Women in Farming Series: Paula Bryk

Original article found at this link: http://www.wrfoodsystem.ca/blog/2016/06/09/women-in-farming-series-paula-bryk

Women in Farming Series: Paula Bryk

Jun 09, 2016 10:30 AM

Posted by Emily Mann

Paula Bryk is the operator of 20 Valley Harvest Farm, a family farm located in Jordan Station, Ontario. Paula is also the Co-Chair for the Waterloo Region Food System Roundtable.

Emily: How did you become involved in farming?

Paula: I grew up farming. Our farm has been in the family for 4 generations. When I’m on our farm, I remember times spent with my father, grandparents and brother. I consider myself fortunate to have been able to spend so many summers working alongside my family. After my father passed away, I had to make a choice: sell or continue farming. My brother didn’t want to farm and it was more than a little daunting for me to do it alone. Ultimately, I decided to continue farming and though it’s been a challenge, I’m glad I did. Thankfully, many friends have helped along the way.

sweet and sour cherries

Sour cherries (left) and sweet cherries (right)

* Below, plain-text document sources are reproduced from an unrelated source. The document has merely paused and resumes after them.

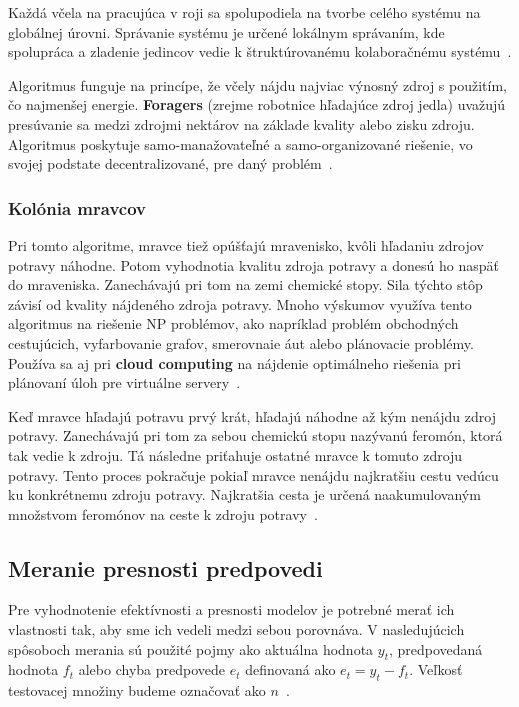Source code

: \documentclass[a4paper,slovak,12pt,appendix]{article}
\begin{document}
Každá včela na pracujúca v roji sa spolupodiela na tvorbe celého systému na
globálnej úrovni. Správanie systému je určené lokálnym správaním, kde spolupráca
a zladenie jedincov vedie k štruktúrovanému kolaboračnému systému~\cite{Chavan2015}.

Algoritmus funguje na princípe, že včely nájdu najviac výnosný zdroj
s použitím, čo najmenšej energie. \textbf{Foragers} (zrejme robotnice hľadajúce zdroj jedla) uvažujú
presúvanie sa medzi zdrojmi nektárov na základe kvality alebo zisku zdroju.
Algoritmus poskytuje samo-manažovateľné a samo-organizované riešenie, vo svojej
podstate decentralizované, pre daný problém~\cite{Buhussain2016}.


\subsubsection{Kolónia mravcov}
Pri tomto algoritme, mravce tiež opúšťajú mravenisko, kvôli hľadaniu zdrojov
potravy náhodne. Potom vyhodnotia kvalitu zdroja potravy a donesú ho naspäť do
mraveniska. Zanechávajú pri tom na zemi chemické stopy. Sila týchto stôp závisí
od kvality nájdeného zdroja potravy. Mnoho výskumov využíva tento algoritmus na
riešenie NP problémov, ako napríklad problém obchodných cestujúcich,
vyfarbovanie grafov, smerovnaie áut alebo plánovacie problémy. Používa sa aj pri
\textbf{cloud computing} na nájdenie optimálneho riešenia pri plánovaní úloh
pre virtuálne servery~\cite{Buhussain2016}.

Keď mravce hľadajú potravu prvý krát, hľadajú náhodne až kým nenájdu zdroj
potravy. Zanechávajú pri tom za sebou chemickú stopu nazývanú feromón, ktorá
tak vedie k zdroju. Tá následne priťahuje ostatné mravce k tomuto zdroju
potravy. Tento proces pokračuje pokiaľ mravce nenájdu najkratšiu cestu vedúcu
ku konkrétnemu zdroju potravy. Najkratšia cesta je určená naakumulovaným
množstvom feromónov na ceste k zdroju potravy~\cite{Buhussain2016}.


\subsection{Meranie presnosti predpovedi}
Pre vyhodnotenie efektívnosti a presnosti modelov je potrebné merať ich
vlastnosti tak, aby sme ich vedeli medzi sebou porovnáva. V nasledujúcich
spôsoboch merania sú použité pojmy ako aktuálna hodnota $y_t$, predpovedaná
hodnota $f_t$ alebo chyba predpovede $e_t$ definovaná ako $e_t = y_t - f_t$.
Veľkosť testovacej množiny budeme označovať ako $n$~\cite{Agrawal2013}.
\end{document}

Emily: What do you grow and sell on your farm?

Paula: We mostly grow cherries – both sweet cherries and sour cherries. 21 acres is a lot of cherries and it wasn’t so much a choice as how the farm came to me. My father set up our farm for large-scale wholesale production. Mature trees take time to come into production and are very expensive to replace, so I’m continuing with the crops we have planted and am also diversifying. I’ve expanded vegetable production and have planted new trees. In 5-8 years I’ll have apples, pears and plums, which I’m aiming to grow organically.

Emily: Where do you sell your products?

Paula: Now that the wholesale market has all but disappeared for sweet cherries, I’m relying mainly on people coming to Pick-Your-Own Cherries and will be selling through market stands on both farms in Jordan Station. This is a tall order since I have so many sweet cherries to sell in a short period of time – the season begins around July 1st and lasts 2 to 3 weeks, depending on how hot the weather is.

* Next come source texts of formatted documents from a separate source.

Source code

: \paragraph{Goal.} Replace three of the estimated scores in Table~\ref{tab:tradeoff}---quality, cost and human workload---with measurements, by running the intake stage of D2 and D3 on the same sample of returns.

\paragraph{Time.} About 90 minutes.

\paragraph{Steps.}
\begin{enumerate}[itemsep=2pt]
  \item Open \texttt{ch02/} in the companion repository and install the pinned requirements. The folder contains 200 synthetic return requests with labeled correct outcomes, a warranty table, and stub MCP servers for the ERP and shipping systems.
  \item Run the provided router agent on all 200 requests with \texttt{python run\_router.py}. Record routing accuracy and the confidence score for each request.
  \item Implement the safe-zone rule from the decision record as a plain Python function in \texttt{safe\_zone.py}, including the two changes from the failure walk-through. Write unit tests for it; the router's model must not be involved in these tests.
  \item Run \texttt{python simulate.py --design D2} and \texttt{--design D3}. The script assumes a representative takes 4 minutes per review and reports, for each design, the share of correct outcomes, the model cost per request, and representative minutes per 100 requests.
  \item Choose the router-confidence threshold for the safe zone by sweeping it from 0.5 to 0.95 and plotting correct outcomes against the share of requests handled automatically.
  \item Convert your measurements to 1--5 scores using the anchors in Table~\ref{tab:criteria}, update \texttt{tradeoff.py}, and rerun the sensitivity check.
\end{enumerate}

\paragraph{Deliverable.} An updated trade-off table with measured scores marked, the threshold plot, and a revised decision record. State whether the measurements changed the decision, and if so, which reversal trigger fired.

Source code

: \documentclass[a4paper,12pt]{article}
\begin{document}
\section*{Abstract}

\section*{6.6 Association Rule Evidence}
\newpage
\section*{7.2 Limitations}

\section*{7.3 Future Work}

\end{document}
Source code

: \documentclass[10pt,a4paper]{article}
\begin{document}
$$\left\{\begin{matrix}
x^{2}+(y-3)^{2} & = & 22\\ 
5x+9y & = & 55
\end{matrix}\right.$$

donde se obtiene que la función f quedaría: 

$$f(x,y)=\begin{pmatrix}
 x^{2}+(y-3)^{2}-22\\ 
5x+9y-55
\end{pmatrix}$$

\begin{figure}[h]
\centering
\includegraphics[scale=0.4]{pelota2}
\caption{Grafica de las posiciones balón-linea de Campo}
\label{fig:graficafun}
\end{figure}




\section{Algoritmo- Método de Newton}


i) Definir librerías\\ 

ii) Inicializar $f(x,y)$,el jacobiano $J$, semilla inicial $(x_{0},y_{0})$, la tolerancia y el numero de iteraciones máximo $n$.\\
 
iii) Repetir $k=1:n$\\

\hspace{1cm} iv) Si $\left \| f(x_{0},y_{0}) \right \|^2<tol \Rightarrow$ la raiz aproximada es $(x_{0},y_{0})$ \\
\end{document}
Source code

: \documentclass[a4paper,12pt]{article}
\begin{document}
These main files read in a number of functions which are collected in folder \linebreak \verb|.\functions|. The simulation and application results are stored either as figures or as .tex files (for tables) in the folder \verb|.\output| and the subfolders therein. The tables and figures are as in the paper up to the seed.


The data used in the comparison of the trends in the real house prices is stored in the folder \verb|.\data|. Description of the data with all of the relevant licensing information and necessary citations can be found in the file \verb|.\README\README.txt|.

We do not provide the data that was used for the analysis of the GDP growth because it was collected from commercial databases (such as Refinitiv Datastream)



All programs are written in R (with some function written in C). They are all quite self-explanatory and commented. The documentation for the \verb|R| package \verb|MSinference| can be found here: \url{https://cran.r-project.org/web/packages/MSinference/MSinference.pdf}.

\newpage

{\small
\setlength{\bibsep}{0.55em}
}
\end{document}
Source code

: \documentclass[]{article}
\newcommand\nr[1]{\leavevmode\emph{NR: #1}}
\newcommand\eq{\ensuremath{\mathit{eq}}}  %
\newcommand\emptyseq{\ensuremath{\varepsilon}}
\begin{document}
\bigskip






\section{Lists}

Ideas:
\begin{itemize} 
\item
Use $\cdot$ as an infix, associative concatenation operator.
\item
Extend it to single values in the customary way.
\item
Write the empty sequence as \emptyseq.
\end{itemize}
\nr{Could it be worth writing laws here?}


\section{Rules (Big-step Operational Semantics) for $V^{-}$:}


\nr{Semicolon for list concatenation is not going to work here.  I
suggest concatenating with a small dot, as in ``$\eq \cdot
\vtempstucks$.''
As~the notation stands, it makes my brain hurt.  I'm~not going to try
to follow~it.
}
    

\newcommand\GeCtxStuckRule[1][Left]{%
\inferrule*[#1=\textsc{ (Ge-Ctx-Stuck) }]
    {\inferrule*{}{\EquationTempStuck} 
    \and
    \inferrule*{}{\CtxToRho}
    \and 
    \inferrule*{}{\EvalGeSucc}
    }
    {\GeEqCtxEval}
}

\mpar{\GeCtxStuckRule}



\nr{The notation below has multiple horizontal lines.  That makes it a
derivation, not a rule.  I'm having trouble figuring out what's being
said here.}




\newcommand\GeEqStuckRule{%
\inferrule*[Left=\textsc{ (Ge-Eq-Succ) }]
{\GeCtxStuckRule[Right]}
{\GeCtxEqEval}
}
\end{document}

With sweet cherries, I’ll be selling a small amount wholesale but there is very little demand these days from grocery stores for Ontario cherries. Some stores feature local cherries for a short time, but most stores prefer cheaper US cherries. The past few years have been especially difficult for Ontario cherry growers with the exchange rate being in favour of import. Many Ontario farmers couldn’t sell their cherries and countless tonnes have gone to waste (including past crops on our farm). Many growers pulled out their cherry trees, but I’m hoping that pick-your-own can revive things on our farm.

Sour cherries ripen mid-July and will be sold by Pick-Your-Own, with the remainder being harvested by machine and taken to a factory for processing into pie filling. One of the two processing plants in our area closed a few years ago as a result of US competition, but the other has managed to stay open.

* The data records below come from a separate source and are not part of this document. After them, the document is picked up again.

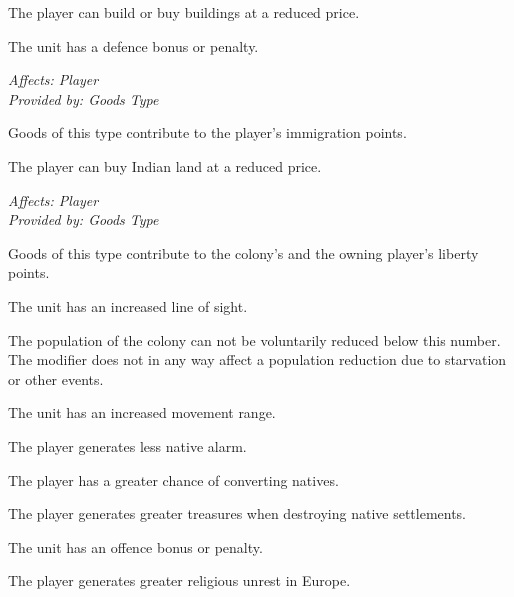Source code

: \documentclass[12pt]{book}
\begin{document}
The player can build or buy buildings at a reduced price.

\affectsUnit

The unit has a defence bonus or penalty.

\textit{Affects: Player\\Provided by: Goods Type}

Goods of this type contribute to the player's immigration points.

\affectsPlayer

The player can buy Indian land at a reduced price.

\textit{Affects: Player\\Provided by: Goods Type}

Goods of this type contribute to the colony's and the owning player's
liberty points.

\affectsUnit

The unit has an increased line of sight.

\affectsColonyTwo

The population of the colony can not be voluntarily reduced below this
number. The modifier does not in any way affect a population reduction
due to starvation or other events.

\affectsUnit

The unit has an increased movement range.

\affectsPlayer

The player generates less native alarm.

\affectsPlayer

The player has a greater chance of converting natives.

\affectsPlayer

The player generates greater treasures when destroying native settlements.

\affectsUnit

The unit has an offence bonus or penalty.

\affectsPlayer

The player generates greater religious unrest in Europe.
\end{document}

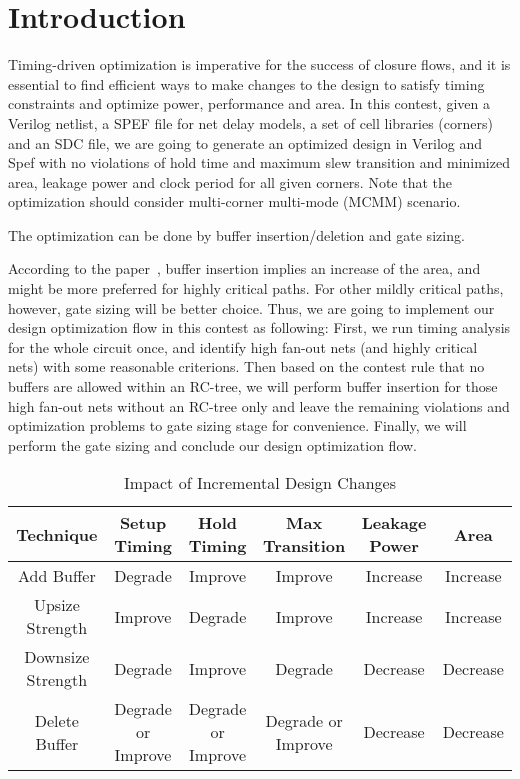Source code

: \section{Introduction}
Timing-driven optimization is imperative for the success of closure flows, and it is essential to find efficient ways to make changes to the design to satisfy timing constraints and optimize power, performance and area. In this contest, given a Verilog netlist, a SPEF file for net delay models, a set of cell libraries (corners) and an SDC file, we are going to generate an optimized design in Verilog and Spef with no violations of hold time and maximum slew transition and minimized area, leakage power and clock period for all given corners. Note that the optimization should consider multi-corner multi-mode (MCMM) scenario.

The optimization can be done by buffer insertion/deletion and gate sizing.


According to the paper~\cite{Jiang:Interleaving}, buffer insertion implies an increase of the area, and might be more preferred for highly critical paths. For other mildly critical paths, however, gate sizing will be better choice. Thus, we are going to implement our design optimization flow in this contest as following: First, we run timing analysis for the whole circuit once, and identify high fan-out nets (and highly critical nets) with some reasonable criterions. Then based on the contest rule that no buffers are allowed within an RC-tree, we will perform buffer insertion for those high fan-out nets without an RC-tree only and leave the remaining violations and optimization problems to gate sizing stage for convenience. Finally, we will perform the gate sizing and conclude our design optimization flow.

\begin{table*}
\caption{Impact of Incremental Design Changes}
\label{table:Change}
\centering
\begin{tabular}{|c|c|c|c|c|c|} \hline
Technique & Setup Timing & Hold Timing & Max Transition & Leakage Power & Area \\ \hline
Add Buffer & Degrade & Improve & Improve & Increase & Increase\\ \hline
Upsize Strength & Improve & Degrade & Improve & Increase & Increase \\ \hline
Downsize Strength & Degrade & Improve & Degrade & Decrease & Decrease \\ \hline
Delete Buffer & Degrade or Improve & Degrade or Improve & Degrade or Improve & Decrease & Decrease \\ \hline
\end{tabular}
\vspace{-1em}
\end{table*}


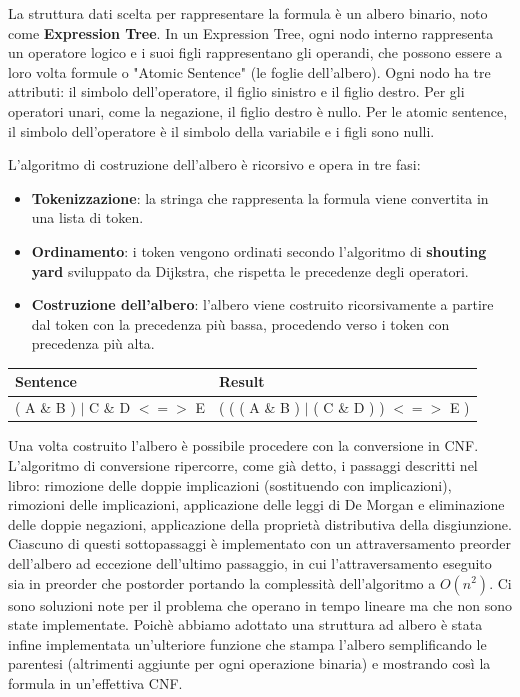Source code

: \documentclass{article} %
\begin{document}
La struttura dati scelta per rappresentare la formula è un albero binario, noto come \textbf{Expression Tree}. In un Expression Tree, ogni nodo interno rappresenta un operatore logico e i suoi figli rappresentano gli operandi, che possono essere a loro volta formule o "Atomic Sentence" (le foglie dell'albero). Ogni nodo ha tre attributi: il simbolo dell'operatore, il figlio sinistro e il figlio destro. Per gli operatori unari, come la negazione, il figlio destro è nullo. Per le atomic sentence, il simbolo dell'operatore è il simbolo della variabile e i figli sono nulli.

L'algoritmo di costruzione dell'albero è ricorsivo e opera in tre fasi:

\begin{itemize}
    \item \textbf{Tokenizzazione}: la stringa che rappresenta la formula viene convertita in una lista di token.
    \item \textbf{Ordinamento}: i token vengono ordinati secondo l'algoritmo di \textbf{shouting yard} sviluppato da Dijkstra, che rispetta le precedenze degli operatori.
    \item \textbf{Costruzione dell'albero}: l'albero viene costruito ricorsivamente a partire dal token con la precedenza più bassa, procedendo verso i token con precedenza più alta.
\end{itemize}

\vspace{0.5cm}

\begin{tabular}{|p{4.5cm}|p{5.5cm}|}
    \textbf{Sentence} & \textbf{Result} \\ \hline
    ( A \& B ) $|$ C \& D $<=>$ E & ( ( ( A \& B ) $|$ ( C \& D ) ) $<=>$ E ) \\
\end{tabular}

\vspace{0.5cm}

\noindent Una volta costruito l'albero è possibile procedere con la conversione in CNF. L'algoritmo di conversione ripercorre, come già detto, i passaggi descritti nel libro: rimozione delle doppie implicazioni (sostituendo con implicazioni), rimozioni delle implicazioni, applicazione delle leggi di De Morgan e eliminazione delle doppie negazioni, applicazione della proprietà distributiva della disgiunzione.
Ciascuno di questi sottopassaggi è implementato con un attraversamento preorder dell'albero ad eccezione dell'ultimo passaggio, in cui l'attraversamento eseguito sia in preorder che postorder portando la complessità dell'algoritmo a $O(n^2)$. Ci sono soluzioni note per il problema che operano in tempo lineare ma che non sono state implementate.
Poichè abbiamo adottato una struttura ad albero è stata infine implementata un'ulteriore funzione che stampa l'albero semplificando le parentesi (altrimenti aggiunte per ogni operazione binaria) e mostrando così la formula in un'effettiva CNF.
\end{document}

Emily: What are your favourite aspects of the job? What do you find most challenging in your work?

Paula: Favourite aspects: I love working outside, meeting new people and teaching people about fruit and farming. Biggest challenges: the weather and finances. The weather can make or break a crop and sales can make or break a season.

cherry orchard

A cherry orchard at 20 Valley Harvest Farm

Emily: Are you able to find a balance between balancing your responsibilities as farm operator, with other family and volunteer commitments? If so, how?

Balance is as of yet an elusive goal, but I hope to get there someday. I’m basically in the starting a business phase of things so it will likely be a while before I can slow down. Farming is already labour intensive and I seem to like to take on other projects (ehem Roundtable) in addition to my responsibilities at home. Farm girl work ethic and long hours have been my solution 😉

Emily: Has being a woman influenced the work that you do in any way?

Paula: It’s hard to say how much is having been socialized as a woman and how much is simply who I am. I like people, so selling fruit by retail sales is a natural fit for me. I love hosting people, so inviting people to come to our family farm is fun for me. As is party planning, so I’m planning a Canada Day Weekend Pick-Your-Own Party! I have a strong environmental conscience, which informs my farming and life decisions.